INSTRUCTIONS TO FOLLOW: Filter the material, keeping only lines with the word "permet".

DATA UNDER STUDY:
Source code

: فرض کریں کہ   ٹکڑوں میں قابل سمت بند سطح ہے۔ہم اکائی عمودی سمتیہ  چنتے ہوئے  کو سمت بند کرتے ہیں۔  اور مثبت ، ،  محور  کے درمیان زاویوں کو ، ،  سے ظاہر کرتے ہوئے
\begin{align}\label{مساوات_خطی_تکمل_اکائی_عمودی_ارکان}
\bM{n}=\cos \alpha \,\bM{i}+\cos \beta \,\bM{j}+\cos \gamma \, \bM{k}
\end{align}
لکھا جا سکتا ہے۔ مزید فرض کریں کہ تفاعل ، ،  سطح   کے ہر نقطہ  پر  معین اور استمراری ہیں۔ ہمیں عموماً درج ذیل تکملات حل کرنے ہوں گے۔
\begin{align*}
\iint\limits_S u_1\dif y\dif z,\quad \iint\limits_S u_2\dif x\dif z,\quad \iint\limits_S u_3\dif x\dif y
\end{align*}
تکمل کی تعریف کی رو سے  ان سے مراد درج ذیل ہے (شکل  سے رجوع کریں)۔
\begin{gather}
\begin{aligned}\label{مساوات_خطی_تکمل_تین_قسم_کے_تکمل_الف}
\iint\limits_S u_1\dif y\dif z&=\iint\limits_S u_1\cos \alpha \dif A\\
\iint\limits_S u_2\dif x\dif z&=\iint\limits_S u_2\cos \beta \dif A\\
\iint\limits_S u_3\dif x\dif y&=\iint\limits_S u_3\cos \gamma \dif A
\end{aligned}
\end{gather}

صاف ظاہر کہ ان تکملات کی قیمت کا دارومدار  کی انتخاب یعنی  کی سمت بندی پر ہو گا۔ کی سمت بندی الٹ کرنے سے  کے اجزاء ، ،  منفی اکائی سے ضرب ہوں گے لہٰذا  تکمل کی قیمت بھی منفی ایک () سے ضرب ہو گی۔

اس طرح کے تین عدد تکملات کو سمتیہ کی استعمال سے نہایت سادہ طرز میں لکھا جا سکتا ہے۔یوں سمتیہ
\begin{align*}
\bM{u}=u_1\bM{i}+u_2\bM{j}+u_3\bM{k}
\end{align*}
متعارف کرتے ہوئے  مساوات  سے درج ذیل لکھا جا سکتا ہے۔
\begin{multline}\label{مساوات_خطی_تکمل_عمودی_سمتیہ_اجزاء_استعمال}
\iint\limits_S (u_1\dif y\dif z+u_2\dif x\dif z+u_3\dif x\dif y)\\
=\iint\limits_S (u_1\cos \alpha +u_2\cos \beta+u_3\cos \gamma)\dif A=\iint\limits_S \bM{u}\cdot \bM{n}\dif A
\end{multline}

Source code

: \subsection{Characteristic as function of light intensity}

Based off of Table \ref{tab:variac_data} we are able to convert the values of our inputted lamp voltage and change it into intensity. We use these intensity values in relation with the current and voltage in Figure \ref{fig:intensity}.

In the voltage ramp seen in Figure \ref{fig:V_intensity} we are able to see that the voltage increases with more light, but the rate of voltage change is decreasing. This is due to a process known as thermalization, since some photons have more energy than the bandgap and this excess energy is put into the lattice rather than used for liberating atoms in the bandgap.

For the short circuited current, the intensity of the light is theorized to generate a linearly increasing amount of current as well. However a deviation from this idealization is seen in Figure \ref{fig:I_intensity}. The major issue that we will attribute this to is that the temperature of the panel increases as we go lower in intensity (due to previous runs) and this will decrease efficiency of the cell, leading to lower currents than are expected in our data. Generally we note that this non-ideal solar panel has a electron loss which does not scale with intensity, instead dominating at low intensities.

...

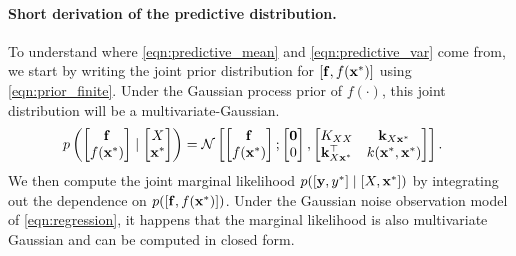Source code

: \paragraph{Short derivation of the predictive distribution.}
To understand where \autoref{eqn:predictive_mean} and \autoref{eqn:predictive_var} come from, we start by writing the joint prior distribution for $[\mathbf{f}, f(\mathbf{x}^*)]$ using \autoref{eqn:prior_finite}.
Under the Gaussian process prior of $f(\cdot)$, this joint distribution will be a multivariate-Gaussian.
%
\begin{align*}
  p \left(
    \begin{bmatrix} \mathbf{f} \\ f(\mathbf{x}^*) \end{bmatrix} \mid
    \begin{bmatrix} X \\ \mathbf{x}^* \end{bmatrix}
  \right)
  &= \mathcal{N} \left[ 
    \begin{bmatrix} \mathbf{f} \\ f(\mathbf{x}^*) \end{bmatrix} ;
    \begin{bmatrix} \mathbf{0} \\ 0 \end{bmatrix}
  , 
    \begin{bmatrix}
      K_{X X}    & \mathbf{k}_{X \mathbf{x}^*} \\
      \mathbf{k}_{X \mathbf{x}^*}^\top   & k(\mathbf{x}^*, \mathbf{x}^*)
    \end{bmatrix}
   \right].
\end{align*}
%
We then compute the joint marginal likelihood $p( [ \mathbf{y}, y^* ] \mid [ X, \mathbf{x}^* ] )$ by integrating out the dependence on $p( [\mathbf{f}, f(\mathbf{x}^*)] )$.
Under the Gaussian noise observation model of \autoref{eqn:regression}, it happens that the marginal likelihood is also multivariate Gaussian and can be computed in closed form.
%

...

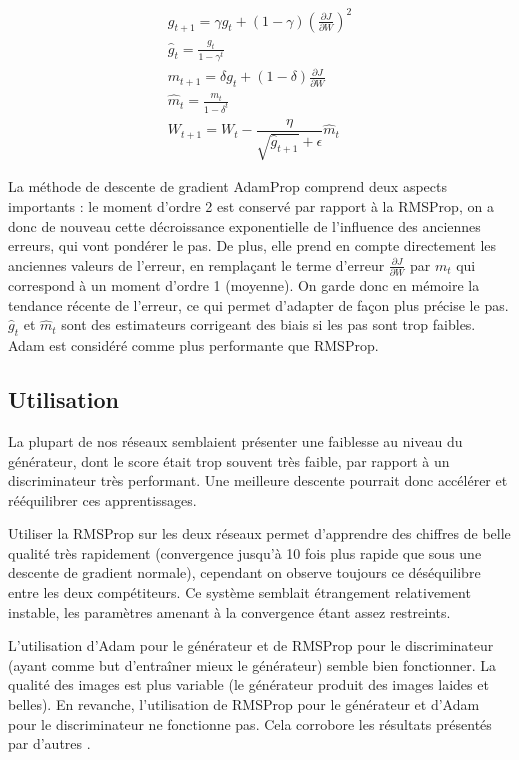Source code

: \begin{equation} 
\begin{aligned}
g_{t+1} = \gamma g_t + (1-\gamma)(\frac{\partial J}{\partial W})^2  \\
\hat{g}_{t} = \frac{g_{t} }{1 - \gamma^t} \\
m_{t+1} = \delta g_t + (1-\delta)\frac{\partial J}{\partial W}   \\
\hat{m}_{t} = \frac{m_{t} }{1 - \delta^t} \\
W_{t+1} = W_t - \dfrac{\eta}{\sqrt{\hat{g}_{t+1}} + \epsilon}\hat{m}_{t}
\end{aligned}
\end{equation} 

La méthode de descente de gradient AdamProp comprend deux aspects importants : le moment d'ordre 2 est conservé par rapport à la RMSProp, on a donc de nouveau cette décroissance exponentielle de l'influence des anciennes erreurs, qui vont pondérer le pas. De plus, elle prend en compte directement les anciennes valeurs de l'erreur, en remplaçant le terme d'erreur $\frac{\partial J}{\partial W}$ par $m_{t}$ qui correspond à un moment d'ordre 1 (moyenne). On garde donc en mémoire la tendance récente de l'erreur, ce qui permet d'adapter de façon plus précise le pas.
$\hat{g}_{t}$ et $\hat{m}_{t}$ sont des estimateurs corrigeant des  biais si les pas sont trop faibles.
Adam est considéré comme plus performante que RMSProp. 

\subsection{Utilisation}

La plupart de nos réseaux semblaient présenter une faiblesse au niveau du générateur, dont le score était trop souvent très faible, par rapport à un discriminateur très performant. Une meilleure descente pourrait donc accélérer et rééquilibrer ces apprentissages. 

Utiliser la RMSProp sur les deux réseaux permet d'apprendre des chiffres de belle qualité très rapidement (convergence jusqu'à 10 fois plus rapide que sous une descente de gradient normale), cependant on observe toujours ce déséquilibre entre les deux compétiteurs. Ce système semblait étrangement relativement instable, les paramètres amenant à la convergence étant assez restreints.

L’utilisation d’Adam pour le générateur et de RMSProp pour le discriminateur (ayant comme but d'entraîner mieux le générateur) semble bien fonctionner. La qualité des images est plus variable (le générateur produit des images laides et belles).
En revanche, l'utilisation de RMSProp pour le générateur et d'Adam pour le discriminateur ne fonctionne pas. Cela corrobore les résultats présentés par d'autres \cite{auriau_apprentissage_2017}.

TASK ANSWER:
La méthode de descente de gradient AdamProp comprend deux aspects importants : le moment d'ordre 2 est conservé par rapport à la RMSProp, on a donc de nouveau cette décroissance exponentielle de l'influence des anciennes erreurs, qui vont pondérer le pas. De plus, elle prend en compte directement les anciennes valeurs de l'erreur, en remplaçant le terme d'erreur $\frac{\partial J}{\partial W}$ par $m_{t}$ qui correspond à un moment d'ordre 1 (moyenne). On garde donc en mémoire la tendance récente de l'erreur, ce qui permet d'adapter de façon plus précise le pas.
Utiliser la RMSProp sur les deux réseaux permet d'apprendre des chiffres de belle qualité très rapidement (convergence jusqu'à 10 fois plus rapide que sous une descente de gradient normale), cependant on observe toujours ce déséquilibre entre les deux compétiteurs. Ce système semblait étrangement relativement instable, les paramètres amenant à la convergence étant assez restreints.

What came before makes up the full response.